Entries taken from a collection

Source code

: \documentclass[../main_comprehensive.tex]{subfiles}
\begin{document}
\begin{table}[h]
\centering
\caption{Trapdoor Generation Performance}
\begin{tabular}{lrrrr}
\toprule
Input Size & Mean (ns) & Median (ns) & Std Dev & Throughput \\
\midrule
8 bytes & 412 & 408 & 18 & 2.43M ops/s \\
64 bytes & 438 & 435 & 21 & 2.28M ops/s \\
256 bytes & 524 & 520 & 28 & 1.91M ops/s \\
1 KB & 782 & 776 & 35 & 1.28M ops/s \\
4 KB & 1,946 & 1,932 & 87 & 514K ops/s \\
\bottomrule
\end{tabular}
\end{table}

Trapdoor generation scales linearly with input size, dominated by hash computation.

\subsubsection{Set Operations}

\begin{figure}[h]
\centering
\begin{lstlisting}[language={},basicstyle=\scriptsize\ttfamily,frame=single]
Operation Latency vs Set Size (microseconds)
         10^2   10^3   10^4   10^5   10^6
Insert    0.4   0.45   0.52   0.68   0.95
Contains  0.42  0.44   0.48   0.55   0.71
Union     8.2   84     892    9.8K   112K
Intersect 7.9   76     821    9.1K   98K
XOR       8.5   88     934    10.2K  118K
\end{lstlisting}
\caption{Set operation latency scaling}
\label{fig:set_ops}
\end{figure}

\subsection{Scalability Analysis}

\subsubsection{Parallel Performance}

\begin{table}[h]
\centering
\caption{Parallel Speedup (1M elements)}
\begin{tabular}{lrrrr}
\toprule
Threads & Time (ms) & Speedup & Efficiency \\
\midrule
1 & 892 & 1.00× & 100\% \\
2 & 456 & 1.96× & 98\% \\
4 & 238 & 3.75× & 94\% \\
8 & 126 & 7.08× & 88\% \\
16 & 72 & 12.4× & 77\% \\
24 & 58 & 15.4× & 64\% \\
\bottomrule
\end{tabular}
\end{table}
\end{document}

WHAT YOU ARE ASKED TO DO: Identify the lines in the entries above that contain "begin", then copy them out.

WORKED SOLUTION:
\begin{document}
\begin{table}[h]
\begin{tabular}{lrrrr}
\begin{figure}[h]
\begin{lstlisting}[language={},basicstyle=\scriptsize\ttfamily,frame=single]
\begin{table}[h]
\begin{tabular}{lrrrr}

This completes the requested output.